Especial

Por: Óscar Daniel Rodríguez Fuentes*

El 1 de abril de 2020 pasará a la historia del México democrático como el día en que INE suspendió los procesos electorales de Coahuila e Hidalgo. Un hecho inédito que sin duda trastoca de manera profunda nuestro sistema constitucional electoral y obliga a replantearnos las estrictas normas que buscan tutelar los derechos político electorales.

Primero lo evidente, el Consejo General del INE con plena autonomía –en palabras de su presidente Lorenzo Córdova– emitió un acuerdo en el cual se resuelve ejercer la facultad de atracción, para efecto de suspender temporalmente el desarrollo de los procesos electorales locales, en Coahuila e Hidalgo, incluida la jornada electoral, con motivo de la pandemia generada por el COVID-19.
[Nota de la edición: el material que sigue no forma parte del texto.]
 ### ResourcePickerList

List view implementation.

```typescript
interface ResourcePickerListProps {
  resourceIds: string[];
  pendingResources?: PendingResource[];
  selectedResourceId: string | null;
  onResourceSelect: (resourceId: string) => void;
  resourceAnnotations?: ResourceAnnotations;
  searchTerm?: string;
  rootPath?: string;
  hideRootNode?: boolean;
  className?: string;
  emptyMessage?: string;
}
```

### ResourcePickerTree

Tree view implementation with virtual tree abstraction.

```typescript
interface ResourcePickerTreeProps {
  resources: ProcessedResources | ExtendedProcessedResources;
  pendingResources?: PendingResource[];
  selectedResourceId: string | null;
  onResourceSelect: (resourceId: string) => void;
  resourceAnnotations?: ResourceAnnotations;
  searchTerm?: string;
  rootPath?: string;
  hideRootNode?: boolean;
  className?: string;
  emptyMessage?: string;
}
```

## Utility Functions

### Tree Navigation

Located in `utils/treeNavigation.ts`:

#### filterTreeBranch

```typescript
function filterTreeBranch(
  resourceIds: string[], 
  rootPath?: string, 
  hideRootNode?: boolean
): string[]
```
Entre los principales argumentos jurídicos esgrimidos, tanto en el acuerdo como en la discusión del Consejo General, estuvieron desde luego la ponderación del derecho a la salud sobre el derecho a votar y ser votado, la equidad en la contienda y la declaratoria de emergencia sanitaria; al mismo tiempo hubo argumentos de carácter político como el consenso entre todas las fuerzas partidistas y una “decisión de Estado”, esta última citada por prácticamente todos los que participaron en la discusión.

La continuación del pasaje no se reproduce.